§ Work required
Search the records for the word "Problema". Copy every line where it appears.

[Items from a data source]
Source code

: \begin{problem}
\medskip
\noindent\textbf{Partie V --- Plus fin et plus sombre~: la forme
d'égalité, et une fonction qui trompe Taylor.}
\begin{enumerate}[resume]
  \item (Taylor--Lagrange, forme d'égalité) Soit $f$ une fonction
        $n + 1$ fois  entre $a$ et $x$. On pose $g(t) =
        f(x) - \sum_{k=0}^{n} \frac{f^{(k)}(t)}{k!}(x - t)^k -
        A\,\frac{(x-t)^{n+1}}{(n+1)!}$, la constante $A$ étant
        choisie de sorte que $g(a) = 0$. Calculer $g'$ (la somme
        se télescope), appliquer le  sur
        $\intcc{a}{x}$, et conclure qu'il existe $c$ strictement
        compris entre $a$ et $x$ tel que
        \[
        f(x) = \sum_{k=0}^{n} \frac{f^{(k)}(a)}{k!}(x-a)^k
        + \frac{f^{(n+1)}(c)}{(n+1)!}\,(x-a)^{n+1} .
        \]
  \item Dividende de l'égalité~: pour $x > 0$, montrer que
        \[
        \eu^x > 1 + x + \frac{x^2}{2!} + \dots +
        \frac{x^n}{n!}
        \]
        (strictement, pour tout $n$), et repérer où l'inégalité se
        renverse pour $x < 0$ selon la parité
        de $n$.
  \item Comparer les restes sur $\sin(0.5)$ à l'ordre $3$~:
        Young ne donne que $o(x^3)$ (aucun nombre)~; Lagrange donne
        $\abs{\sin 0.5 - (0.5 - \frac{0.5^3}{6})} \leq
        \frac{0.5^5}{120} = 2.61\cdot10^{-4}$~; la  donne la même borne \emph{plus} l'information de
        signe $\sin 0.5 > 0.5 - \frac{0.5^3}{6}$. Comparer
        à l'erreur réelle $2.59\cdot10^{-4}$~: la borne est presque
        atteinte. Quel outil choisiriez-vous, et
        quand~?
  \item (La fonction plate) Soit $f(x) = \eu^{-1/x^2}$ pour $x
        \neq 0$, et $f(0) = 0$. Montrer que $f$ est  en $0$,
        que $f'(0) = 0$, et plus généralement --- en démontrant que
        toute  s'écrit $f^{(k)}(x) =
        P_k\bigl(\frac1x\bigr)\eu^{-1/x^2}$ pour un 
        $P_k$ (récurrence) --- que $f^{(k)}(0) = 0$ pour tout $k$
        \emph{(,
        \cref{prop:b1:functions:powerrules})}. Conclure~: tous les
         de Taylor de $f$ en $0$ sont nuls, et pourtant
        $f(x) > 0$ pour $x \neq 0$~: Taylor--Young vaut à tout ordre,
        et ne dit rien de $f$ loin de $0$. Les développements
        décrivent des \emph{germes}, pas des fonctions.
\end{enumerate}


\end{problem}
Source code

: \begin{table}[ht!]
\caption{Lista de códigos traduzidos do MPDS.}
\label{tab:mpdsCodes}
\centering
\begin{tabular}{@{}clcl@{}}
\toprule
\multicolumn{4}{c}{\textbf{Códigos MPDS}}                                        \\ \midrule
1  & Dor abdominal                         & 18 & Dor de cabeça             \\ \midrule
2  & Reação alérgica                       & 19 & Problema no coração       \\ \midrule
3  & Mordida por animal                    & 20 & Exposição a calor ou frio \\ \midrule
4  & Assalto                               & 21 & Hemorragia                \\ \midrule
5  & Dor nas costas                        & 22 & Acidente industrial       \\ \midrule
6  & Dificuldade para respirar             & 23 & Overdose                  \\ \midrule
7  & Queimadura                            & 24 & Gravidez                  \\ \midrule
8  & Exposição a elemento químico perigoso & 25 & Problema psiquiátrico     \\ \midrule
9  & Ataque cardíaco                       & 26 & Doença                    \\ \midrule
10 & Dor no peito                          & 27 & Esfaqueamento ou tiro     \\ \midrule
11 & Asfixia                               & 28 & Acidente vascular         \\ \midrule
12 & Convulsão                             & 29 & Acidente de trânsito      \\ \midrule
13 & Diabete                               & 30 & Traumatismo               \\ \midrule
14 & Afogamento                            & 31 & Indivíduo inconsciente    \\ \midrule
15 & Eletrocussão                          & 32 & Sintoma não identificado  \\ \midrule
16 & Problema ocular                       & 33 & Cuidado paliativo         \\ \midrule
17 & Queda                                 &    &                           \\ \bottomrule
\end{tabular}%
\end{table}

§ Expected answer
2  & Reação alérgica                       & 19 & Problema no coração       \\ \midrule
8  & Exposição a elemento químico perigoso & 25 & Problema psiquiátrico     \\ \midrule
16 & Problema ocular                       & 33 & Cuidado paliativo         \\ \midrule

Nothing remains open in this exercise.